DNA content was determined using propidium iodine as described previously¹³ and analyzed using a FACScanto cytometer (BD Bioscience) and ModFit LT software (Verity). For the nuclear detection of Ki67, cells were fixed and permeabilized using reagents from the apo-BrdU kit (BD Bioscience) and stained with anti-Ki67-FITC (Vector Laboratories) and 7-AAD. Murine endothelial cells were identified by flow cytometry using anti-CD31 and anti-CD45 antibodies. Samples were analyzed using FACScanto cytometer and FlowJo software (Tree Star).

Levels of cell-cycle regulators in HUVEC cells treated with control shRNA or ELF4shRNA were evaluated by immunoblots using polyclonal anti-p21 (eBioscience) and rabbit polyclonal anti-p27, mouse anti-cyclin D1, mouse anti-cyclin D3, mouse anti-cdk4, and rabbit anti-phospho-Rb (Cell Signaling Technology). ELF4 was detected using rabbit polyclonal anti-ELF4. β-actin was used to normalize sample loading.

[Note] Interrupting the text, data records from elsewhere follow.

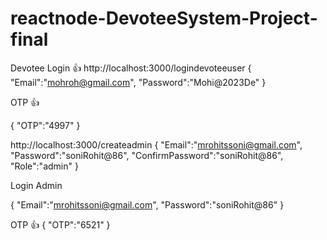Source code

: # reactnode-DevoteeSystem-Project-final

Devotee Login 👍
http://localhost:3000/logindevoteeuser
{
"Email":"mohroh@gmail.com",
"Password":"Mohi@2023De"
}

OTP 👍

{
"OTP":"4997"
}

http://localhost:3000/createadmin
{
"Email":"mrohitssoni@gmail.com",
"Password":"soniRohit@86",
"ConfirmPassword":"soniRohit@86",
"Role":"admin"
}

Login Admin

{
"Email":"mrohitssoni@gmail.com",
"Password":"soniRohit@86"
}

OTP 👍
{
"OTP":"6521"
}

Detection of blood vessels

Femurs were fixed and decalcified (Fisher Diagnostic) and embedded in paraffin. To identify bone vasculature, sections were stained with anti-MECA32 (Becton Dickinson). Morphometric analysis was performed to enumerate capillaries and sinusoidal blood vessels in different sections using NEI-Elements software (Nikon). Capillaries and sinusoidal blood vessels were identified based on morphology (hematoxylin and eosin staining) and MECA32 expression ^{2, 3}. Tissue sections were reviewed by a pathologist at Texas Children’s Hospital. BM cells were cultured on fibronectin-coated plates for 14 days in F12K media (ATCC) supplemented with 10% FBS, 0.1 mg/ml heparin and 0.03 mg/ml of endothelial cell growth supplement (ECGS). Adherent cells were incubated with Alexa Fluor 488 Dil-ac-LDL (5 ug/ml) for 3-4 hours at room temperature and positive colonies were counted under fluorescence microscope. Percentage of Dil-ac-LDL positive endothelial cells was confirmed by flow cytometry using F4/80 antibody to rule out macrophages.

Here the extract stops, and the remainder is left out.